> _Required work_
Restate word for word the lines beginning with the one that contains "image. There are" and ending at the bottom of the records below, both included.

----------------

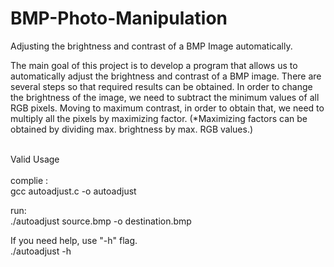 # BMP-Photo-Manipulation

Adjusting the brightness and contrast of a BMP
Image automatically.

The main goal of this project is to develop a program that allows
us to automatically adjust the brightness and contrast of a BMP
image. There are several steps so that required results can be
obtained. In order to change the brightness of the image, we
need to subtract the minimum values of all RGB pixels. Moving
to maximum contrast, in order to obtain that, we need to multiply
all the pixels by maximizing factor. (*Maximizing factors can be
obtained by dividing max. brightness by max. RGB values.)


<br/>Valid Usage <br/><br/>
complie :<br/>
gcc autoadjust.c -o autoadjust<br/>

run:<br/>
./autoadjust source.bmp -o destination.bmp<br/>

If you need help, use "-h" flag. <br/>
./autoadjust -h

----------------

> _Result_
image. There are several steps so that required results can be
obtained. In order to change the brightness of the image, we
need to subtract the minimum values of all RGB pixels. Moving
to maximum contrast, in order to obtain that, we need to multiply
all the pixels by maximizing factor. (*Maximizing factors can be
obtained by dividing max. brightness by max. RGB values.)


<br/>Valid Usage <br/><br/>
complie :<br/>
gcc autoadjust.c -o autoadjust<br/>

run:<br/>
./autoadjust source.bmp -o destination.bmp<br/>

If you need help, use "-h" flag. <br/>
./autoadjust -h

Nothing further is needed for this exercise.